_Directions for this task_
Each line in the entries that has the word "Solve" has to be copied.

_Input data_
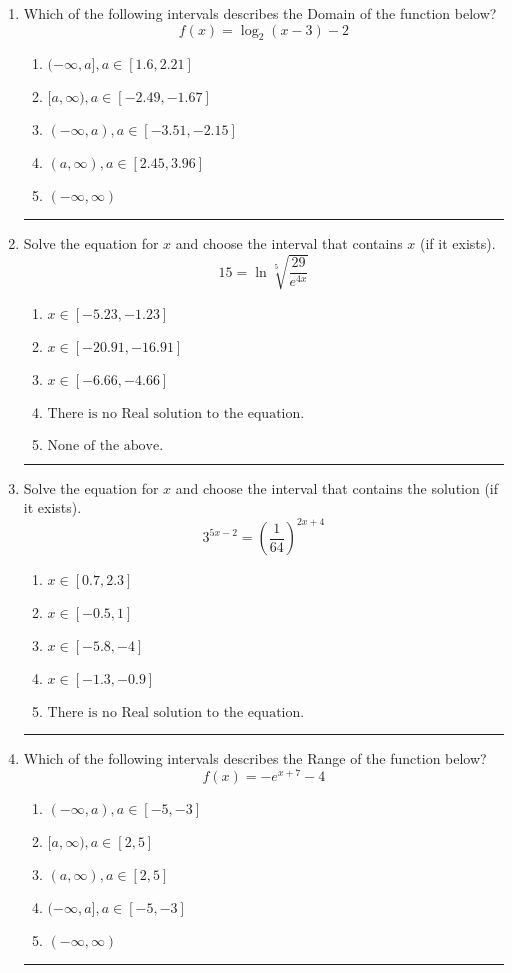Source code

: \documentclass[14pt]{extbook}
\newcommand{\litem}[1]{\item#1\hspace*{-1cm}\rule{\textwidth}{0.4pt}}
\begin{document}
\begin{enumerate}
{\begin{enumerate}[label=\Alph*.]
\end{enumerate} }
\litem{
Which of the following intervals describes the Domain of the function below?\[ f(x) = \log_2{(x-3)}-2 \]\begin{enumerate}[label=\Alph*.]
\item \( (-\infty, a], a \in [1.6, 2.21] \)
\item \( [a, \infty), a \in [-2.49, -1.67] \)
\item \( (-\infty, a), a \in [-3.51, -2.15] \)
\item \( (a, \infty), a \in [2.45, 3.96] \)
\item \( (-\infty, \infty) \)

\end{enumerate} }
\litem{
 Solve the equation for $x$ and choose the interval that contains $x$ (if it exists).\[  15 = \ln{\sqrt[5]{\frac{29}{e^{4x}}}} \]\begin{enumerate}[label=\Alph*.]
\item \( x \in [-5.23, -1.23] \)
\item \( x \in [-20.91, -16.91] \)
\item \( x \in [-6.66, -4.66] \)
\item \( \text{There is no Real solution to the equation.} \)
\item \( \text{None of the above.} \)

\end{enumerate} }
\litem{
Solve the equation for $x$ and choose the interval that contains the solution (if it exists).\[ 3^{5x-2} = \left(\frac{1}{64}\right)^{2x+4} \]\begin{enumerate}[label=\Alph*.]
\item \( x \in [0.7, 2.3] \)
\item \( x \in [-0.5, 1] \)
\item \( x \in [-5.8, -4] \)
\item \( x \in [-1.3, -0.9] \)
\item \( \text{There is no Real solution to the equation.} \)

\end{enumerate} }
\litem{
Which of the following intervals describes the Range of the function below?\[ f(x) = -e^{x+7}-4 \]\begin{enumerate}[label=\Alph*.]
\item \( (-\infty, a), a \in [-5, -3] \)
\item \( [a, \infty), a \in [2, 5] \)
\item \( (a, \infty), a \in [2, 5] \)
\item \( (-\infty, a], a \in [-5, -3] \)
\item \( (-\infty, \infty) \)


\end{enumerate}}
\end{enumerate}
\end{document}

_Exercise result_
 Solve the equation for $x$ and choose the interval that contains $x$ (if it exists).\[  15 = \ln{\sqrt[5]{\frac{29}{e^{4x}}}} \]\begin{enumerate}[label=\Alph*.]
Solve the equation for $x$ and choose the interval that contains the solution (if it exists).\[ 3^{5x-2} = \left(\frac{1}{64}\right)^{2x+4} \]\begin{enumerate}[label=\Alph*.]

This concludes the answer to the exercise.